[Problem statement]:
Each line of the data that mentions the string "wiki" needs to be identified and copied.

[Data excerpts]:
=== Begin Enclosure ===
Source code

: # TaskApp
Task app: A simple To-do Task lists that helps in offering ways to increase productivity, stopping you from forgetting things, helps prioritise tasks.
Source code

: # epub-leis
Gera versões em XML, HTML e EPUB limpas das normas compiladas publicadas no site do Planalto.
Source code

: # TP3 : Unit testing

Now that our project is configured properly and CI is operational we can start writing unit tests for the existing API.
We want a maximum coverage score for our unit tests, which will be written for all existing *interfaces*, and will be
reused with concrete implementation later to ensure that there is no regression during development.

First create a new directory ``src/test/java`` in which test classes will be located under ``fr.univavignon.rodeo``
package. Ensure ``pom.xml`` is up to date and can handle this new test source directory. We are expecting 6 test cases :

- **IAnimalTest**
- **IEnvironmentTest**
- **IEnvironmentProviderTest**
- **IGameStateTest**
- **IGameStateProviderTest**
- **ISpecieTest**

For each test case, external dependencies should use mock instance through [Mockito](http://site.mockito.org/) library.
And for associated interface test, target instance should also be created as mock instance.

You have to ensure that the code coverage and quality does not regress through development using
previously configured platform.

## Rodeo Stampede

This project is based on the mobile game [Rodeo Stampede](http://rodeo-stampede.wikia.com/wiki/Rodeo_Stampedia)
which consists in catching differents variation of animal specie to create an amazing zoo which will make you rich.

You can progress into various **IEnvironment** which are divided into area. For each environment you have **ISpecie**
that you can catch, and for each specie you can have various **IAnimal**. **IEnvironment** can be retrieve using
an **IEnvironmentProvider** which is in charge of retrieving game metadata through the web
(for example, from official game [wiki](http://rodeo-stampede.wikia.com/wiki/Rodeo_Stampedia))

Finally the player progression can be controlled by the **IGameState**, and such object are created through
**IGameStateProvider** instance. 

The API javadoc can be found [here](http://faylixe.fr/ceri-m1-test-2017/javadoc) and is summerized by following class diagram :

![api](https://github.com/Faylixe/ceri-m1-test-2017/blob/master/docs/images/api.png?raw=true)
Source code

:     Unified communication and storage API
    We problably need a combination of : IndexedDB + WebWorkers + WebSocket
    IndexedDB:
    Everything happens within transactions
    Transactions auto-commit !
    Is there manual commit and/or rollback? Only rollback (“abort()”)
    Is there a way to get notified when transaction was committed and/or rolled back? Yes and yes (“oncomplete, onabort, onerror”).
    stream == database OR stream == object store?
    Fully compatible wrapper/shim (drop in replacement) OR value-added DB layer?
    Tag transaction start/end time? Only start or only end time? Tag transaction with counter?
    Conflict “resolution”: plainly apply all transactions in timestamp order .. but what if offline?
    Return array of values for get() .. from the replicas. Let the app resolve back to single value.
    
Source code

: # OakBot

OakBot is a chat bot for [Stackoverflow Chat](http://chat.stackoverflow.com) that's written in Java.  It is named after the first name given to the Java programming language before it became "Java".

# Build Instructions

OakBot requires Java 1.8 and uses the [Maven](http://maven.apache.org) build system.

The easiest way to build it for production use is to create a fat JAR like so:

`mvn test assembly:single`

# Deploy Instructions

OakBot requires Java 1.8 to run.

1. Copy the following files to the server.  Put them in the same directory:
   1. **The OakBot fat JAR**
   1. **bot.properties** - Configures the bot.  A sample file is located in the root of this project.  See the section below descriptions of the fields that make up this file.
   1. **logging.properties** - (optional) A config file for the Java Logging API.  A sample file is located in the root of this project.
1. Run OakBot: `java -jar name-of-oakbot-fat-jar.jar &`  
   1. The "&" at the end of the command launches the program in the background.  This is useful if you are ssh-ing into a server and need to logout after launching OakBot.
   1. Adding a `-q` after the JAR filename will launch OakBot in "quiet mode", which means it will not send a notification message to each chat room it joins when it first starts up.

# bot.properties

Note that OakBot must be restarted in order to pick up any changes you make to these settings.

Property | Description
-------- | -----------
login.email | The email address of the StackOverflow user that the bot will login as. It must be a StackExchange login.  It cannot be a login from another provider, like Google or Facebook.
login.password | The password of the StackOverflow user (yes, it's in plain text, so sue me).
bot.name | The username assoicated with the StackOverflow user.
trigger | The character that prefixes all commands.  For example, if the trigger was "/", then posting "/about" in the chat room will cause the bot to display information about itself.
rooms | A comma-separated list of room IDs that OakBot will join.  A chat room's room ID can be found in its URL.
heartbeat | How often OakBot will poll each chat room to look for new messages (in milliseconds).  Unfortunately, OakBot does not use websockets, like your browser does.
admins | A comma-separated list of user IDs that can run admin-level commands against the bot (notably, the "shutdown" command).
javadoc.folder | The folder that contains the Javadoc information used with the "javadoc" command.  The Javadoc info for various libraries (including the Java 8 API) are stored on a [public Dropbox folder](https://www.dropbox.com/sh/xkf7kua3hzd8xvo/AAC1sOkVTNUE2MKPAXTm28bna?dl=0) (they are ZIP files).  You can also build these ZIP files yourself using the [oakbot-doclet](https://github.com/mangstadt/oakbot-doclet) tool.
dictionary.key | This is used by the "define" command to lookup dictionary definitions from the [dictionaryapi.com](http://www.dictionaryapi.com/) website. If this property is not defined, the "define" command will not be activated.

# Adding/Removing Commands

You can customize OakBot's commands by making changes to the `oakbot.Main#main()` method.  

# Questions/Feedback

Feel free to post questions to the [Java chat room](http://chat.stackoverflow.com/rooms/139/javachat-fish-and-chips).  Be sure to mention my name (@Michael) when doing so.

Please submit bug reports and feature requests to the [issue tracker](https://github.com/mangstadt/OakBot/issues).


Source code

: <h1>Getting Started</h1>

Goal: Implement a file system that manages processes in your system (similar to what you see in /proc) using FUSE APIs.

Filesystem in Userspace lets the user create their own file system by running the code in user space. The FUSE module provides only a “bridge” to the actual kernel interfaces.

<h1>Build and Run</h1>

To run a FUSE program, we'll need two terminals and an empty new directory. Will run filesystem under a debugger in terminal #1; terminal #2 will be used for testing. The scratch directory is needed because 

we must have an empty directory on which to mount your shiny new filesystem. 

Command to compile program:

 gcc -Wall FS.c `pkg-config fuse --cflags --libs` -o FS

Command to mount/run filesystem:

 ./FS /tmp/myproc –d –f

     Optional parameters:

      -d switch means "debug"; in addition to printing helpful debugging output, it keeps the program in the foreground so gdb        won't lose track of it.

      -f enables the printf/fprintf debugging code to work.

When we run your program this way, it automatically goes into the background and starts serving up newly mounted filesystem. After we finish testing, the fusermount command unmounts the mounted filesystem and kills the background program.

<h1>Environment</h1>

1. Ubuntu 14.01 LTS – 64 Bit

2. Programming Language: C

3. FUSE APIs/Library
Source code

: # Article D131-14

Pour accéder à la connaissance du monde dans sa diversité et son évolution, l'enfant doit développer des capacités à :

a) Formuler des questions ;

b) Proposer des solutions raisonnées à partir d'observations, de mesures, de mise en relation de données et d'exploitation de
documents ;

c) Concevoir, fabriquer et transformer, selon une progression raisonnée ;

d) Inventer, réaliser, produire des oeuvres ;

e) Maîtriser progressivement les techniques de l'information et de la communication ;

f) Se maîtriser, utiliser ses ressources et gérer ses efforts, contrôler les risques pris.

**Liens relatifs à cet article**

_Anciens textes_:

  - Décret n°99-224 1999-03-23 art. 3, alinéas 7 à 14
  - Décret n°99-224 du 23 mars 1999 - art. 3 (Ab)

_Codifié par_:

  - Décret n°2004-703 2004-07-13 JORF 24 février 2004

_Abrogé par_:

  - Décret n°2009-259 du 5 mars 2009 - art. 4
=== End Enclosure ===
[Solution]:
This project is based on the mobile game [Rodeo Stampede](http://rodeo-stampede.wikia.com/wiki/Rodeo_Stampedia)
(for example, from official game [wiki](http://rodeo-stampede.wikia.com/wiki/Rodeo_Stampedia))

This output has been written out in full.